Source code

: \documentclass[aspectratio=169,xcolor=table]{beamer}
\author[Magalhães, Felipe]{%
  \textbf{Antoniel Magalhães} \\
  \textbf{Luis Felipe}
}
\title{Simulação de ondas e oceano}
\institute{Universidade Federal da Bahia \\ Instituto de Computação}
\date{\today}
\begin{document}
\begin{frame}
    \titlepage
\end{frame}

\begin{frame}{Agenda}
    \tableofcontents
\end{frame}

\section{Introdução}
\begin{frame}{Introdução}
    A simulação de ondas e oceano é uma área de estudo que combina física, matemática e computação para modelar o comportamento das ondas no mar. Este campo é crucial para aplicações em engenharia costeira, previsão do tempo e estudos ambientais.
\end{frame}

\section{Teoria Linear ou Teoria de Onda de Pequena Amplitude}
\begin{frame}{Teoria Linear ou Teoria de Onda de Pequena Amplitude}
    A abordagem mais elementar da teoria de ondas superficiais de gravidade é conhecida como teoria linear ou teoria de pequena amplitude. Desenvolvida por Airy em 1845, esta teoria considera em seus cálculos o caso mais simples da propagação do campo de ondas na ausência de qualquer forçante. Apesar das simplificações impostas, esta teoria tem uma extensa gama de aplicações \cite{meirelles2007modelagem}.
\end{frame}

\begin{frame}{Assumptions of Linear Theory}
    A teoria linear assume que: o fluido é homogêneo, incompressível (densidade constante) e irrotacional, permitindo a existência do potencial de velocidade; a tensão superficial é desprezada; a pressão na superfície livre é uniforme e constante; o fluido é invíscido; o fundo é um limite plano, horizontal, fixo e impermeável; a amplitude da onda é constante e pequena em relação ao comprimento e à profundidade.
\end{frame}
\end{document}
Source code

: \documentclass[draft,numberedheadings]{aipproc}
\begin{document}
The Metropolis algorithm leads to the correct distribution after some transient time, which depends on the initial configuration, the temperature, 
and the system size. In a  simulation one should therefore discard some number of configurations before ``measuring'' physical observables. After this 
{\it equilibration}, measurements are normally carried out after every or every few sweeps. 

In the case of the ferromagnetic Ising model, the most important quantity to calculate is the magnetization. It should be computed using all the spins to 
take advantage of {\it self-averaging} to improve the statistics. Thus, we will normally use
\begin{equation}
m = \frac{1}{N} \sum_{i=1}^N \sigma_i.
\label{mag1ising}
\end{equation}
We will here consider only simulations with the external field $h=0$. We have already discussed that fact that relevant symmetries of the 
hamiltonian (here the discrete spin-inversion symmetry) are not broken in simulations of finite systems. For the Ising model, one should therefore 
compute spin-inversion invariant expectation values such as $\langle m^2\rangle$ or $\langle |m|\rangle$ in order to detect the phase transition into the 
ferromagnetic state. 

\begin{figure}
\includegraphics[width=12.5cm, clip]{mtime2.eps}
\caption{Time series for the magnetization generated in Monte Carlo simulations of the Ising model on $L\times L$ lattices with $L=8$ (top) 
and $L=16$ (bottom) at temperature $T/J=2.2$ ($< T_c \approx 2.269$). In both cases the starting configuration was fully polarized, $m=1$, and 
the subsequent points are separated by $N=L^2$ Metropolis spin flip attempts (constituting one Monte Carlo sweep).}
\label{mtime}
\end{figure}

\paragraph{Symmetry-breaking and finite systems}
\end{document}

Task instructions ▸
State the number of lines holding the word "therefore" in the listing. Add nothing else.

Exercise solution ▸
2